Leaving out any pictures, transcribe every record exactly.

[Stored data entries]
++++++

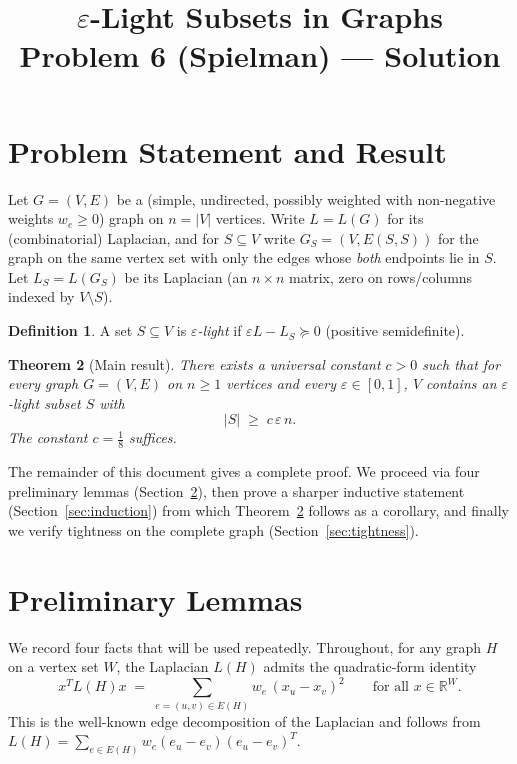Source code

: \documentclass[12pt]{article}
\title{$\varepsilon$-Light Subsets in Graphs \\
\large Problem 6 (Spielman) --- Solution}
\author{}
\date{}
\newtheorem{theorem}{Theorem}
\theoremstyle{definition}
\newtheorem{definition}[theorem]{Definition}
\begin{document}
\maketitle

\section{Problem Statement and Result}

Let $G=(V,E)$ be a (simple, undirected, possibly weighted with non-negative weights $w_e \ge 0$) graph on $n=|V|$ vertices.  Write $L=L(G)$ for its (combinatorial) Laplacian, and for $S\subseteq V$ write $G_S = (V, E(S,S))$ for the graph on the same vertex set with only the edges whose \emph{both} endpoints lie in $S$.  Let $L_S = L(G_S)$ be its Laplacian (an $n\times n$ matrix, zero on rows/columns indexed by $V\setminus S$).

\begin{definition}\label{def:light}
A set $S\subseteq V$ is \emph{$\varepsilon$-light} if $\varepsilon L - L_S \succeq 0$ (positive semidefinite).
\end{definition}

\begin{theorem}[Main result]\label{thm:main}
There exists a universal constant $c>0$ such that for every graph $G=(V,E)$ on $n\ge 1$ vertices and every $\varepsilon\in[0,1]$, $V$ contains an $\varepsilon$-light subset $S$ with
\[
|S| \;\ge\; c\,\varepsilon\,n.
\]
The constant $c=\tfrac18$ suffices.
\end{theorem}

The remainder of this document gives a complete proof.  We proceed via four preliminary lemmas (Section~\ref{sec:lemmas}), then prove a sharper inductive statement (Section~\ref{sec:induction}) from which Theorem~\ref{thm:main} follows as a corollary, and finally we verify tightness on the complete graph (Section~\ref{sec:tightness}).

\section{Preliminary Lemmas}\label{sec:lemmas}

We record four facts that will be used repeatedly.  Throughout, for any graph $H$ on a vertex set $W$, the Laplacian $L(H)$ admits the quadratic-form identity
\begin{equation}\label{eq:quadratic}
x^T L(H) x \;=\; \sum_{e=(u,v)\in E(H)} w_e\,(x_u-x_v)^2 \qquad\text{for all }x\in\mathbb{R}^W.
\end{equation}
This is the well-known edge decomposition of the Laplacian and follows from $L(H)=\sum_{e\in E(H)} w_e (e_u-e_v)(e_u-e_v)^T$.
\end{document}
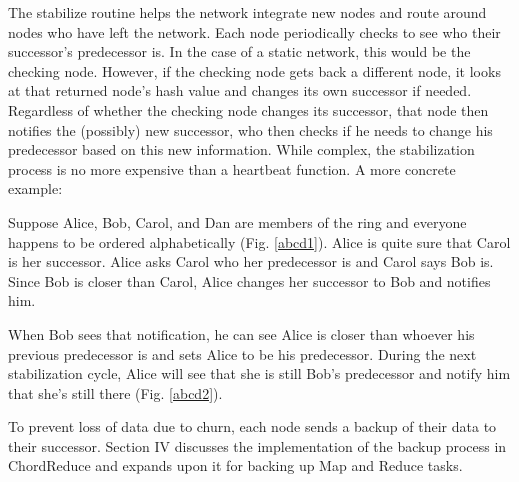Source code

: \documentclass[10pt, conference, compsocconf]{IEEEtran}
\begin{document}
The stabilize routine helps the network integrate new nodes and route around nodes who have left the network. Each node periodically checks to see who their successor's predecessor is.  In the case of a static network, this would be the checking node.  However, if the checking node gets back a different node, it looks at that returned node's hash value and changes its own successor if needed.  Regardless of whether the checking node changes its successor, that node then notifies the (possibly) new successor,  who then checks if he needs to change his predecessor based on this new information.  While complex, the stabilization process is no more expensive than a heartbeat function.  A more concrete example:


Suppose Alice, Bob, Carol, and Dan are members of the ring and everyone happens to be ordered alphabetically (Fig. \ref{abcd1}). Alice is quite sure that Carol is her successor.  Alice asks Carol who her predecessor is and Carol says Bob is.  Since Bob is closer than Carol, Alice changes her successor to Bob and notifies him.  

When Bob sees that notification, he can see Alice is closer than whoever his previous predecessor is and sets Alice to be his predecessor.  During the next stabilization cycle, Alice will see that she is still Bob's predecessor and notify him that she's still there (Fig. \ref{abcd2}).

To prevent loss of data due to churn, each node sends a backup of their data to their successor.  Section IV discusses the implementation of the backup process in ChordReduce and expands upon it for backing up Map and Reduce tasks.




\end{document}
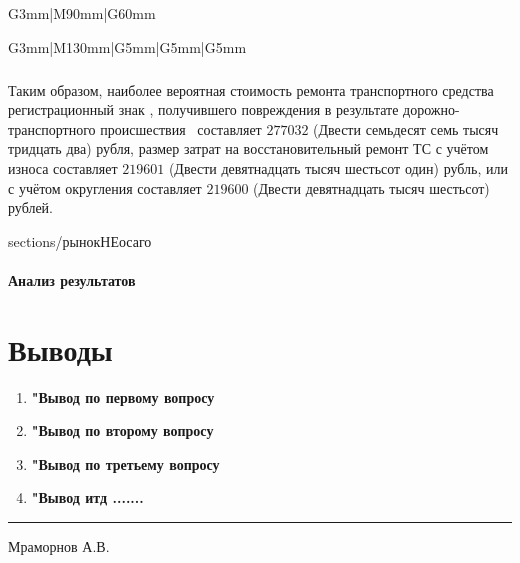 \begin{longtable}{G{3mm}|M{90mm}|G{60mm}}
\begin{longtable}{G{3mm}|M{130mm}|G{5mm}|G{5mm}|G{5mm}}
		
		\subparagraph{}Таким образом,  наиболее вероятная стоимость ремонта транспортного средства \tc\, регистрационный знак , получившего повреждения в результате дорожно-транспортного происшествия  \, составляет $277 032$ (Двести семьдесят семь тысяч тридцать два) рубля,  размер затрат на восстановительный ремонт ТС с учётом износа составляет  $ 219 601 $ (Двести девятнадцать тысяч шестьсот один) рубль, или с учётом округления составляет $ 219 600 $ (Двести девятнадцать тысяч шестьсот) рублей.
		
	 {sections/рынокНЕосаго}

%
\paragraph{Анализ результатов}


\section{Выводы}

\begin{enumerate}
	\item \textbf{"Вывод по первому вопросу}\\[3mm]
	\item \textbf{"Вывод по второму вопросу}\\[3mm]
	\item \textbf{"Вывод по третьему вопросу}\\[3mm]
	\item \textbf{"Вывод  итд .......}\\[3mm]
	
	\vspace{5mm}
	
\end{enumerate}
    
\vspace{10mm}
  \hfill    \rule{45mm}{0.1 mm}   {Мраморнов А.В.}\\
\vspace{7mm}
\relax

\vspace{15mm}


\end{longtable}
\end{longtable}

++++++

▶ **ANSWER BELOW**:
Source code

: \documentclass[12pt]{article}
\title{$\varepsilon$-Light Subsets in Graphs \\
\large Problem 6 (Spielman) --- Solution}
\author{}
\date{}
\newtheorem{theorem}{Theorem}
\theoremstyle{definition}
\newtheorem{definition}[theorem]{Definition}
\begin{document}
\maketitle

\section{Problem Statement and Result}

Let $G=(V,E)$ be a (simple, undirected, possibly weighted with non-negative weights $w_e \ge 0$) graph on $n=|V|$ vertices.  Write $L=L(G)$ for its (combinatorial) Laplacian, and for $S\subseteq V$ write $G_S = (V, E(S,S))$ for the graph on the same vertex set with only the edges whose \emph{both} endpoints lie in $S$.  Let $L_S = L(G_S)$ be its Laplacian (an $n\times n$ matrix, zero on rows/columns indexed by $V\setminus S$).

\begin{definition}\label{def:light}
A set $S\subseteq V$ is \emph{$\varepsilon$-light} if $\varepsilon L - L_S \succeq 0$ (positive semidefinite).
\end{definition}

\begin{theorem}[Main result]\label{thm:main}
There exists a universal constant $c>0$ such that for every graph $G=(V,E)$ on $n\ge 1$ vertices and every $\varepsilon\in[0,1]$, $V$ contains an $\varepsilon$-light subset $S$ with
\[
|S| \;\ge\; c\,\varepsilon\,n.
\]
The constant $c=\tfrac18$ suffices.
\end{theorem}

The remainder of this document gives a complete proof.  We proceed via four preliminary lemmas (Section~\ref{sec:lemmas}), then prove a sharper inductive statement (Section~\ref{sec:induction}) from which Theorem~\ref{thm:main} follows as a corollary, and finally we verify tightness on the complete graph (Section~\ref{sec:tightness}).

\section{Preliminary Lemmas}\label{sec:lemmas}

We record four facts that will be used repeatedly.  Throughout, for any graph $H$ on a vertex set $W$, the Laplacian $L(H)$ admits the quadratic-form identity
\begin{equation}\label{eq:quadratic}
x^T L(H) x \;=\; \sum_{e=(u,v)\in E(H)} w_e\,(x_u-x_v)^2 \qquad\text{for all }x\in\mathbb{R}^W.
\end{equation}
This is the well-known edge decomposition of the Laplacian and follows from $L(H)=\sum_{e\in E(H)} w_e (e_u-e_v)(e_u-e_v)^T$.
\end{document}
Source code

: \documentclass[10pt, conference, compsocconf]{IEEEtran}
\begin{document}
The stabilize routine helps the network integrate new nodes and route around nodes who have left the network. Each node periodically checks to see who their successor's predecessor is.  In the case of a static network, this would be the checking node.  However, if the checking node gets back a different node, it looks at that returned node's hash value and changes its own successor if needed.  Regardless of whether the checking node changes its successor, that node then notifies the (possibly) new successor,  who then checks if he needs to change his predecessor based on this new information.  While complex, the stabilization process is no more expensive than a heartbeat function.  A more concrete example:


Suppose Alice, Bob, Carol, and Dan are members of the ring and everyone happens to be ordered alphabetically (Fig. \ref{abcd1}). Alice is quite sure that Carol is her successor.  Alice asks Carol who her predecessor is and Carol says Bob is.  Since Bob is closer than Carol, Alice changes her successor to Bob and notifies him.  

When Bob sees that notification, he can see Alice is closer than whoever his previous predecessor is and sets Alice to be his predecessor.  During the next stabilization cycle, Alice will see that she is still Bob's predecessor and notify him that she's still there (Fig. \ref{abcd2}).

To prevent loss of data due to churn, each node sends a backup of their data to their successor.  Section IV discusses the implementation of the backup process in ChordReduce and expands upon it for backing up Map and Reduce tasks.




\end{document}
 \begin{longtable}{G{3mm}|M{90mm}|G{60mm}}
\begin{longtable}{G{3mm}|M{130mm}|G{5mm}|G{5mm}|G{5mm}}
		
		\subparagraph{}Таким образом,  наиболее вероятная стоимость ремонта транспортного средства \tc\, регистрационный знак , получившего повреждения в результате дорожно-транспортного происшествия  \, составляет $277 032$ (Двести семьдесят семь тысяч тридцать два) рубля,  размер затрат на восстановительный ремонт ТС с учётом износа составляет  $ 219 601 $ (Двести девятнадцать тысяч шестьсот один) рубль, или с учётом округления составляет $ 219 600 $ (Двести девятнадцать тысяч шестьсот) рублей.
		
	 {sections/рынокНЕосаго}

%
\paragraph{Анализ результатов}


\section{Выводы}

\begin{enumerate}
	\item \textbf{"Вывод по первому вопросу}\\[3mm]
	\item \textbf{"Вывод по второму вопросу}\\[3mm]
	\item \textbf{"Вывод по третьему вопросу}\\[3mm]
	\item \textbf{"Вывод  итд .......}\\[3mm]
	
	\vspace{5mm}
	
\end{enumerate}
    
\vspace{10mm}
  \hfill    \rule{45mm}{0.1 mm}   {Мраморнов А.В.}\\
\vspace{7mm}
\relax

\vspace{15mm}


\end{longtable}
\end{longtable}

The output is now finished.